Cut down to size or cut from a different cloth?

  • Ayaz Memon, Hindustan Times, Mumbai
  • Updated: Jul 08, 2016 00:07 IST
Smriti Irani (Hindustan Times)

The media speculated on a “reshuffle”, the official BJP party line was that it would be an “expansion”, but when the revised cabinet was made public on Tuesday night, it was both of these and more.

It is hardly unusual for governments to rejig the cabinet after some time in power (in this case two years), but the significance is not only on who is moved where and who has been included, but also why.

Apart from all else, in my opinion, the reshuffle/expansion/reconstruction played out shows a carefully deliberated approach towards improving the government’s equity with the people that had been steadily declining.

This comes through clearly in the shifts made in the human resource development, information and broadcasting and external affairs ministries. Apart from finance and defence these demand constant interaction with the media and shape public opinion about the government.

The constant strife between creative people – writers, film producers and directors, the FTII etc – has seen a major change in the I&B ministry. And the external affairs minister, who has been largely preoccupied with rescuing stranded Indians -- now has a junior minister to offset the regular foot-in-mouth problem of the other junior minister.
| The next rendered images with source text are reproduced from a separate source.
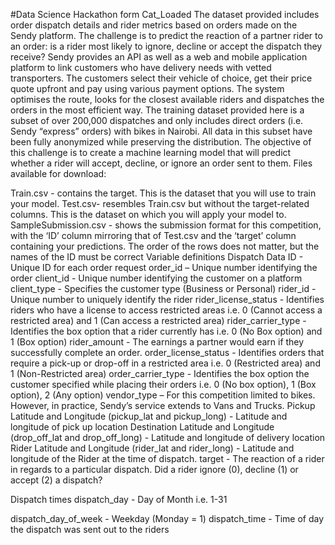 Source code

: #Data Science Hackathon form Cat_Loaded
The dataset provided includes order dispatch details and rider metrics based on orders made on the Sendy platform. The challenge is to predict the reaction of a partner rider to an order: is a rider most likely to ignore, decline or accept the dispatch they receive? Sendy provides an API as well as a web and mobile application platform to link customers who have delivery needs with vetted transporters. The customers select their vehicle of choice, get their price quote upfront and pay using various payment options. The system optimises the route, looks for the closest available riders and dispatches the orders in the most efficient way. The training dataset provided here is a subset of over 200,000 dispatches and only includes direct orders (i.e. Sendy “express” orders) with bikes in Nairobi. All data in this subset have been fully anonymized while preserving the distribution. The objective of this challenge is to create a machine learning model that will predict whether a rider will accept, decline, or ignore an order sent to them.
Files available for download:

Train.csv - contains the target. This is the dataset that you will use to train your model.
Test.csv- resembles Train.csv but without the target-related columns. This is the dataset on which you will apply your model to.
SampleSubmission.csv - shows the submission format for this competition, with the ‘ID’ column mirroring that of Test.csv and the ‘target’ column containing your predictions. The order of the rows does not matter, but the names of the ID must be correct Variable definitions
Dispatch Data
ID - Unique ID for each order request
order_id – Unique number identifying the order
client_id - Unique number identifying the customer on a platform
client_type - Specifies the customer type (Business or Personal)
rider_id - Unique number to uniquely identify the rider
rider_license_status - Identifies riders who have a license to access restricted areas i.e. 0 (Cannot access a restricted area) and 1 (Can access a restricted area)
rider_carrier_type - Identifies the box option that a rider currently has i.e. 0 (No Box option) and 1 (Box option)
rider_amount - The earnings a partner would earn if they successfully complete an order.
order_license_status - Identifies orders that require a pick-up or drop-off in a restricted area i.e. 0 (Restricted area) and 1 (Non-Restricted area)
order_carrier_type - Identifies the box option the customer specified while placing their orders i.e. 0 (No box option), 1 (Box option), 2 (Any option)
vendor_type – For this competition limited to bikes. However, in practice, Sendy’s service extends to Vans and Trucks.
Pickup Latitude and Longitude (pickup_lat and pickup_long) - Latitude and longitude of pick up location
Destination Latitude and Longitude (drop_off_lat and drop_off_long) - Latitude and longitude of delivery location
Rider Latitude and Longitude (rider_lat and rider_long) - Latitude and longitude of the Rider at the time of dispatch.
target - The reaction of a rider in regards to a particular dispatch. Did a rider ignore (0), decline (1) or accept (2) a dispatch?

Dispatch times
dispatch_day - Day of Month i.e. 1-31

dispatch_day_of_week - Weekday (Monday = 1)
dispatch_time - Time of day the dispatch was sent out to the riders
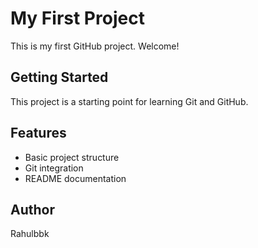 # My First Project

This is my first GitHub project. Welcome!

## Getting Started

This project is a starting point for learning Git and GitHub.

## Features

- Basic project structure
- Git integration
- README documentation

## Author

Rahulbbk  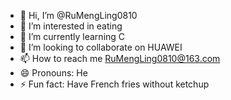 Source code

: - 👋 Hi, I’m @RuMengLing0810
- 👀 I’m interested in eating
- 🌱 I’m currently learning C
- 💞️ I’m looking to collaborate on HUAWEI
- 📫 How to reach me RuMengLing0810@163.com
- 😄 Pronouns: He
- ⚡ Fun fact: Have French fries without ketchup 

<!---
RuMengLing0810/RuMengLing0810 is a ✨ special ✨ repository because its `README.md` (this file) appears on your GitHub profile.
You can click the Preview link to take a look at your changes.
--->

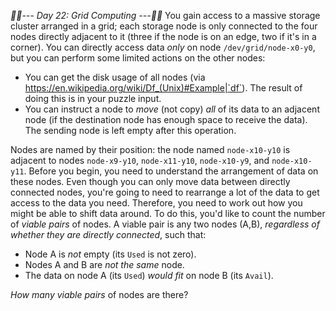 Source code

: *:calendar::calendar:--- Day 22: Grid Computing ---:calendar::calendar:*
You gain access to a massive storage cluster arranged in a grid; each storage node is only connected to the four nodes directly adjacent to it (three if the node is on an edge, two if it's in a corner).
You can directly access data *only* on node `/dev/grid/node-x0-y0`, but you can perform some limited actions on the other nodes:

- You can get the disk usage of all nodes (via <https://en.wikipedia.org/wiki/Df_(Unix)#Example|`df`>). The result of doing this is in your puzzle input.
- You can instruct a node to <span title="You suspect someone misunderstood the x86 MOV instruction.">*move*</span> (not copy) *all* of its data to an adjacent node (if the destination node has enough space to receive the data). The sending node is left empty after this operation.

Nodes are named by their position: the node named `node-x10-y10` is adjacent to nodes `node-x9-y10`, `node-x11-y10`, `node-x10-y9`, and `node-x10-y11`.
Before you begin, you need to understand the arrangement of data on these nodes. Even though you can only move data between directly connected nodes, you're going to need to rearrange a lot of the data to get access to the data you need.  Therefore, you need to work out how you might be able to shift data around.
To do this, you'd like to count the number of *viable pairs* of nodes.  A viable pair is any two nodes (A,B), *regardless of whether they are directly connected*, such that:

- Node A is *not* empty (its `Used` is not zero).
- Nodes A and B are *not the same* node.
- The data on node A (its `Used`) *would fit* on node B (its `Avail`).

*How many viable pairs* of nodes are there?
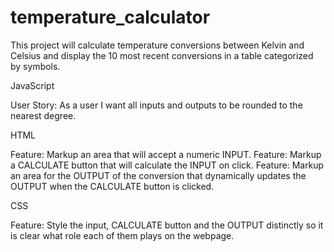 # temperature_calculator
This project will calculate temperature conversions between Kelvin and Celsius and display the 10 most recent conversions in a table categorized by symbols.


JavaScript

User Story: As a user I want all inputs and outputs to be rounded to the nearest degree.

HTML

Feature: Markup an area that will accept a numeric INPUT.
Feature: Markup a CALCULATE button that will calculate the INPUT on click.
Feature: Markup an area for the OUTPUT of the conversion that dynamically updates the OUTPUT when the CALCULATE button is clicked.

CSS

Feature: Style the input, CALCULATE button and the OUTPUT distinctly so it is clear what role each of them plays on the webpage.
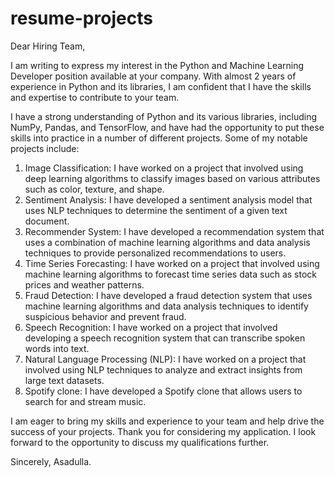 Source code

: # resume-projects
Dear Hiring Team,

I am writing to express my interest in the Python and Machine Learning Developer position available at your company. With almost 2 years of experience in Python and its libraries, I am confident that I have the skills and expertise to contribute to your team.

I have a strong understanding of Python and its various libraries, including NumPy, Pandas, and TensorFlow, and have had the opportunity to put these skills into practice in a number of different projects. Some of my notable projects include:

   1. Image Classification: I have worked on a project that involved using deep learning algorithms to classify images based on various attributes such as color, texture, and shape.
   2. Sentiment Analysis: I have developed a sentiment analysis model that uses NLP techniques to determine the sentiment of a given text document.
   3. Recommender System: I have developed a recommendation system that uses a combination of machine learning algorithms and data analysis techniques to provide personalized recommendations to users.
   4. Time Series Forecasting: I have worked on a project that involved using machine learning algorithms to forecast time series data such as stock prices and weather patterns.
   5. Fraud Detection: I have developed a fraud detection system that uses machine learning algorithms and data analysis techniques to identify suspicious behavior and prevent fraud.
   6. Speech Recognition: I have worked on a project that involved developing a speech recognition system that can transcribe spoken words into text.
   7. Natural Language Processing (NLP): I have worked on a project that involved using NLP techniques to analyze and extract insights from large text datasets.
   8. Spotify clone: I have developed a Spotify clone that allows users to search for and stream music. 

I am eager to bring my skills and experience to your team and help drive the success of your projects. Thank you for considering my application. I look forward to the opportunity to discuss my qualifications further.


Sincerely,
Asadulla.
However, former HRD minister Smriti Irani is reckoned to have taken the biggest blow. She is of special interest to this column not only because she looked the safest, but also because in many ways she is a product of this city.

She comes from Delhi, has fought elections from the capital but Smriti found livelihood and fame in Mumbai. This is the city which shaped her worldview substantially one would assume. Not adhering to such congenial worldview was arguably also her letdown.

Whether she has been demoted is contentious. As textile minister, she will be integral to the government’s Make In India thrust, more so with the anticipated new policy. A package of Rs 6,000 crore to achieve this is not an assignment to be sniffed at.

However, this is certainly not a promotion. At best, it can be seen as a lateral transfer. But this comes without the lustre and profile of her earlier portfolio. In that sense, her power has been whittled down substantially.

The disenchantment with the first-time minister is not sudden, but has been gradual. When she was included in the cabinet there was widespread disbelief. She was a political lightweight the skeptics argued. Handling the HRD ministry was an onerous task where several more accomplished had fumbled.

But there were some things going for Smriti. She was young, glamorous and a fresh political face. She was feisty, glib, unwavering in her loyalty and ever willing to take the battle into the rival camp. She seemed worth a punt.

Unfortunately, it backfired. While she was all fire and brimstone – and frequently melodramatic – over a period of time came across as constantly combative, needlessly confrontationist, and incapable of understanding or tackling complex issues with finesse.

The spat with Anil Kakodkar – who resigned as chairman of board of governors of IIT-Bombay because of her excessive meddling early last year – was among the first of many that were to dot her two-year stint.

In Mumbai, the turmoil also grew in TISS over the HRD ministry’s ad hocism. Over time this snowballed into conflagrations in universities across the country, most damagingly Hyderabad and JNU.

Smriti was seen at loggerheads with both students and teachers. This became alarming from the government’s point of view. While it has been overtly disdainful of “intellectuals”, the NDA was still consciously striving for thought leaders in academia.

More damagingly, students who had voted in huge numbers for Modi as Prime Minister were getting distraught. Even in largely apolitical colleges and campuses in Mumbai this was becoming evident.

With controversies mounting, Smriti became even more recalcitrant, the lack of experience coming through. Her tribulations are best explained by William Safire’s superb imagery in his New Political Dictionary, “In boxing, a lightweight can be an excellent fighter. In the political arena, weight categories do not exist to protect the light from the heavy, and the fastest lightweight is easily taken by the slowest heavyweight.’’

Whether this experience will help add heft to Smriti’s career or stymie it will be among the more interesting stories in Indian politics going ahead.